That is an interesting problem. I think your conjecture is partially correct. After adding the $H_C=-\sum_pC_p$ term to the Hamiltonian, the ground state degeneracy will be reduced for sure. The remaining degeneracy can be 2-fold in some cases. But for the most general case, the degeneracy can be completely lifted, leaving unique ground state.
I think it would be easier to prove it using the loop algebra method developed in this work [Y.-Z. You and X.-G. Wen, arXiv:1204.0113] (which you may have already known). Admittedly, the constraint-counting method you mentioned is more rigorous, and is successful for the original toric code model. However for your case with $H_C$ term, after thinking for a while, I could not figure out how to count the constraints either.

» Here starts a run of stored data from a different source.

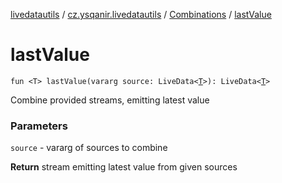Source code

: [livedatautils](../../index.md) / [cz.ysqanir.livedatautils](../index.md) / [Combinations](index.md) / [lastValue](./last-value.md)

# lastValue

`fun <T> lastValue(vararg source: LiveData<`[`T`](last-value.md#T)`>): LiveData<`[`T`](last-value.md#T)`>`

Combine provided streams, emitting latest value

### Parameters

`source` - vararg of sources to combine

**Return**
stream emitting latest value from given sources

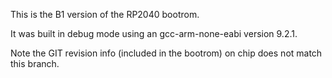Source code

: This is the B1 version of the RP2040 bootrom.

It was built in debug mode using an gcc-arm-none-eabi version 9.2.1.

Note the GIT revision info (included in the bootrom) on chip does not match this branch.
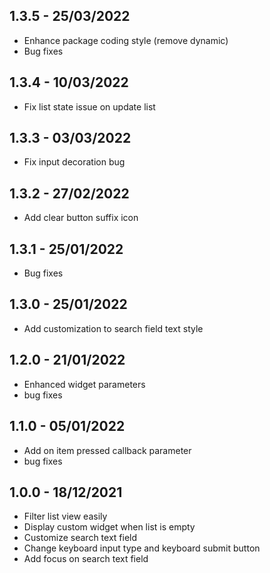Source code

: ## 1.3.5 - 25/03/2022

- Enhance package coding style (remove dynamic)
- Bug fixes

## 1.3.4 - 10/03/2022

- Fix list state issue on update list

## 1.3.3 - 03/03/2022

- Fix input decoration bug
## 1.3.2 - 27/02/2022

- Add clear button suffix icon

## 1.3.1 - 25/01/2022

- Bug fixes

## 1.3.0 - 25/01/2022

- Add customization to search field text style

## 1.2.0 - 21/01/2022

- Enhanced widget parameters
- bug fixes

## 1.1.0 - 05/01/2022

- Add on item pressed callback parameter
- bug fixes

## 1.0.0 - 18/12/2021

- Filter list view easily
- Display custom widget when list is empty
- Customize search text field
- Change keyboard input type and keyboard submit button
- Add focus on search text field
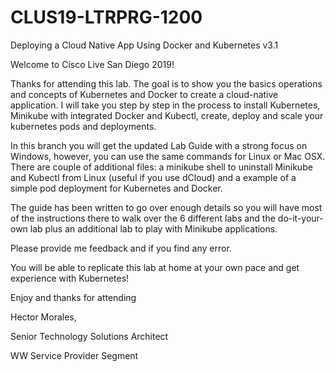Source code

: # CLUS19-LTRPRG-1200
Deploying a Cloud Native App Using Docker and Kubernetes v3.1

Welcome to Cisco Live San Diego 2019!

Thanks for attending this lab. The goal is to show you the basics operations and concepts of Kubernetes and Docker to create a cloud-native application. I will take you step by step in the process to install Kubernetes, Minikube with integrated Docker and Kubectl, create, deploy and scale your kubernetes pods and deployments.

In this branch you will get the updated Lab Guide with a strong focus on Windows, however, you can use the same commands for Linux or Mac OSX. There are couple of additional files: a minikube shell to uninstall Minikube and Kubectl from Linux (useful if you use dCloud) and a example of a simple pod deployment for Kubernetes and Docker.

The guide has been written to go over enough details so you will have most of the instructions there to walk over the 6 different labs and the do-it-your-own lab plus an additional lab to play with Minikube applications.

Please provide me feedback and if you find any error.

You will be able to replicate this lab at home at your own pace and get experience with Kubernetes!

Enjoy and thanks for attending

Hector Morales,

Senior Technology Solutions Architect

WW Service Provider Segment
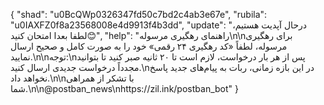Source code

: {
  "shad": "u0BcQWp0326347fd50c7bd2c4ab3e67e",
  "rubila": "u0IAXFZ0f8a23568008e4d9913f4b3dd",
  "update": "درحال آپدیت هستیم، لطفا بعدا امتحان کنید😊",
  "help": "راهنمای رهگیری مرسوله\n\nبرای رهگیری مرسوله، لطفاً «کد رهگیری ۲۴ رقمی» خود را به صورت کامل و صحیح ارسال نمایید.\n\nتوجه:\nپس از هر بار درخواست، لازم است تا ۲۰ ثانیه صبر کنید تا بتوانید مجدداً درخواست جدیدی ارسال کنید.\nدر این بازه زمانی، ربات به پیام‌های جدید پاسخ نخواهد داد.\n\nبا تشکر از همراهی شما.\n\n@postban_news\nhttps://zil.ink/postban_bot"
}
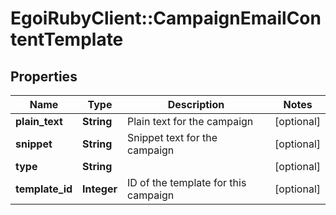 # EgoiRubyClient::CampaignEmailContentTemplate

## Properties
Name | Type | Description | Notes
------------ | ------------- | ------------- | -------------
**plain_text** | **String** | Plain text for the campaign | [optional] 
**snippet** | **String** | Snippet text for the campaign | [optional] 
**type** | **String** |  | [optional] 
**template_id** | **Integer** | ID of the template for this campaign | [optional] 


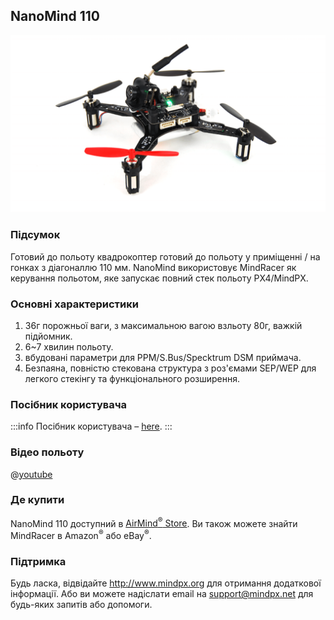 ## NanoMind 110

![nanomind 11](../../assets/hardware/hardware-nanomind110.png)

### Підсумок

Готовий до польоту квадрокоптер готовий до польоту у приміщенні / на гонках з діагоналлю 110 мм.
NanoMind використовує MindRacer як керування польотом, яке запускає повний стек польоту PX4/MindPX.

### Основні характеристики

1. 36г порожньої ваги, з максимальною вагою взльоту 80г, важкій підйомник.
2. 6~7 хвилин польоту.
3. вбудовані параметри для PPM/S.Bus/Specktrum DSM приймача.
4. Безпаяна, повністю стекована структура з роз'ємами SEP/WEP для легкого стекінгу та функціонального розширення.

### Посібник користувача

:::info
Посібник користувача – [here](http://mindpx.net/assets/accessories/NanoMind_110_user_manual.pdf).
:::

### Відео польоту

@[youtube](https://youtu.be/bLtKa--Buic)

### Де купити

NanoMind 110 доступний в [AirMind<sup>®</sup> Store](https://airmind.mindpx.net/node/92). Ви також можете знайти MindRacer в Amazon<sup>&reg;</sup> або eBay<sup>&reg;</sup>.

### Підтримка

Будь ласка, відвідайте http://www.mindpx.org для отримання додаткової інформації. Або ви можете надіслати email на [support@mindpx.net](mailto:support@mindpx.net) для будь-яких запитів або допомоги.
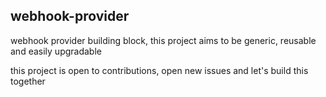 ## webhook-provider

webhook provider building block, this project aims to be generic, reusable and easily upgradable

this project is open to contributions, open new issues and let's build this together
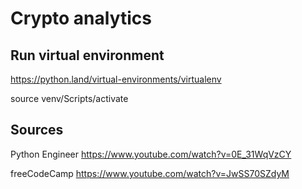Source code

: # Crypto analytics

## Run virtual environment
https://python.land/virtual-environments/virtualenv

source venv/Scripts/activate

## Sources

Python Engineer
https://www.youtube.com/watch?v=0E_31WqVzCY

freeCodeCamp
https://www.youtube.com/watch?v=JwSS70SZdyM

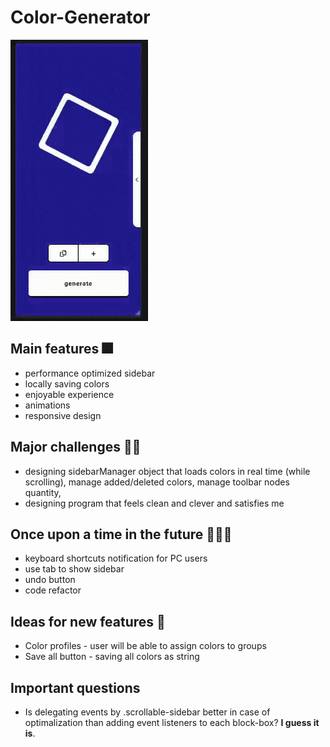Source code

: # **Color-Generator**
<img src="./generator.gif" alt="GIF" width="220" height="450">

## **Main features** 🎆
* performance optimized sidebar
* locally saving colors
* enjoyable experience
* animations
* responsive design

## **Major challenges** 💪🏼
* designing sidebarManager object that loads colors in real time (while scrolling), manage added/deleted colors, manage toolbar nodes quantity,
* designing program that feels clean and clever and satisfies me

## **Once upon a time in the future** 🧙🏼‍♂️
* keyboard shortcuts notification for PC users 
* use tab to show sidebar 
* undo button  
* code refactor

## **Ideas for new features** 🚀
* Color profiles - user will be able to assign colors to groups
* Save all button - saving all colors as string

## **Important questions** 
* Is delegating events by .scrollable-sidebar better in case of optimalization than adding event listeners to each block-box?
  **I guess it is**.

Here is how the loop algebra works.
First, let us define 4 loop operators according to the above figure (red - $\sigma^x$, green - $\sigma^y$, blue - $\sigma^z$)
$$Q_1=\prod_{l\in\text{x-line}}\sigma_l^x, Q_2=\prod_{l\in\text{y-line}}\sigma_l^x,
P_1=\prod_{l\in\text{x-line}}\sigma_l^z, P_2=\prod_{l\in\text{y-line}}\sigma_l^z.$$
Assuming periodic boundary condition, the loops wind around the torus. Operators $Q_1$ and $Q_2$ measure the $\mathbb{Z}_2$ flux through the two torus holes respectively. While $P_1$ and $P_2$ are responsible to generate or to remove such fluxes (by moving a pair of $m$-excitations around the torus). In the original toric code model, the 4 degenerated ground states on the torus can be labeled by the eigen values of $Q_1$ and $Q_2$ (i.e. the fluxes through the holes), and different ground states are connected by the action of $P_1$ and $P_2$. Therefore the ground state Hilbert space is just the representation space of these loop operators.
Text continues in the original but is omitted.